> **Exercise details**
Wherever "worker" occurs in the entries, copy the line that holds it.

******

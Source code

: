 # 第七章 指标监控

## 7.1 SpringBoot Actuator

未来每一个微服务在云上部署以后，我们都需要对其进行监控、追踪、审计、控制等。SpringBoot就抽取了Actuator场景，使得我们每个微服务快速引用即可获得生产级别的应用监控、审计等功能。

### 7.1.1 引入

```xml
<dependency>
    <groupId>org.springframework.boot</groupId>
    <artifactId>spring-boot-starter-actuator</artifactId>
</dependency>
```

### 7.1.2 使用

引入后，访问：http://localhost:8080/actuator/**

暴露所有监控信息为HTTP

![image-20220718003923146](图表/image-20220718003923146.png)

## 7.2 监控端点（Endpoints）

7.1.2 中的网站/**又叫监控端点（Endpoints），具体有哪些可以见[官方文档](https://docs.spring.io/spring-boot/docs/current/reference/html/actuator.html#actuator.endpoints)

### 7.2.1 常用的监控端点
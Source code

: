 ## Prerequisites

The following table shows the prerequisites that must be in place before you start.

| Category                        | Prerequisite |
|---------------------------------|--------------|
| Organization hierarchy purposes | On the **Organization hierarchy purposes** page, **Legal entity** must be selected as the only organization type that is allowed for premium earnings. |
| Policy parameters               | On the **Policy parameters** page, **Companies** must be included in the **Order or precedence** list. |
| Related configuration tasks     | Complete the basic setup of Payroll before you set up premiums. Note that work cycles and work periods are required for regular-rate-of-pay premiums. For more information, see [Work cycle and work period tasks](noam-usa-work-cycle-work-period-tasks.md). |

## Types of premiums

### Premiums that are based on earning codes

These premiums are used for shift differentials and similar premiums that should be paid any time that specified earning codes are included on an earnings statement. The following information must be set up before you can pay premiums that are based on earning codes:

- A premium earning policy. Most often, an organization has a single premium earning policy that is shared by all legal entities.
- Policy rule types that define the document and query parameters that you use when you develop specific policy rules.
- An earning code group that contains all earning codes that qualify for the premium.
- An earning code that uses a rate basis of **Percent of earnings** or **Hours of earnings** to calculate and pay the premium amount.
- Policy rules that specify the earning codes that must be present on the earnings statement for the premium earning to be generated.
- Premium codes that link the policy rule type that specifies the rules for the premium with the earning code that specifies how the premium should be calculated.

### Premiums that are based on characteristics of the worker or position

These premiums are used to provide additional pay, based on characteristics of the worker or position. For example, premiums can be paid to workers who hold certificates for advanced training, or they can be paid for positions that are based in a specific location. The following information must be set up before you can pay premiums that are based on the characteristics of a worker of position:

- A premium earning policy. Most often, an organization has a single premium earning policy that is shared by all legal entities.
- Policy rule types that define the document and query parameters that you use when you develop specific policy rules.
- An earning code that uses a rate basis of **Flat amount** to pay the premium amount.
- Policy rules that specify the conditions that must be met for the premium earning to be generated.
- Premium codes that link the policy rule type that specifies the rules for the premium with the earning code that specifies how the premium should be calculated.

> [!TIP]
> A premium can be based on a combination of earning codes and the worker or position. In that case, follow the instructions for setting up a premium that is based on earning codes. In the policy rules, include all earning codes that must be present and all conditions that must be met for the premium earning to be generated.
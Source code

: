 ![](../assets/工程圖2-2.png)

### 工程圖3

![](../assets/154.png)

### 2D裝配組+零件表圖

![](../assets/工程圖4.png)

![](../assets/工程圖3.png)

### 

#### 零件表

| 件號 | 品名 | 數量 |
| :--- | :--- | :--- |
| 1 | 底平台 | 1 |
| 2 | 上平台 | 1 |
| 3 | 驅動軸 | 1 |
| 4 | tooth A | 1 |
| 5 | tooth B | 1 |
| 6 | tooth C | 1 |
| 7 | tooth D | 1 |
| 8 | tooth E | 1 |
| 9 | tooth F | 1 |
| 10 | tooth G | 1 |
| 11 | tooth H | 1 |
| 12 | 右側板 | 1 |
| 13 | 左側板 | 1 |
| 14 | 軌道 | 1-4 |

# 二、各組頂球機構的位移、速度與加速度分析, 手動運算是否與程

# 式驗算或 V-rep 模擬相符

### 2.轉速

******

> **Exercise result**
### Premiums that are based on characteristics of the worker or position
These premiums are used to provide additional pay, based on characteristics of the worker or position. For example, premiums can be paid to workers who hold certificates for advanced training, or they can be paid for positions that are based in a specific location. The following information must be set up before you can pay premiums that are based on the characteristics of a worker of position:
> A premium can be based on a combination of earning codes and the worker or position. In that case, follow the instructions for setting up a premium that is based on earning codes. In the policy rules, include all earning codes that must be present and all conditions that must be met for the premium earning to be generated.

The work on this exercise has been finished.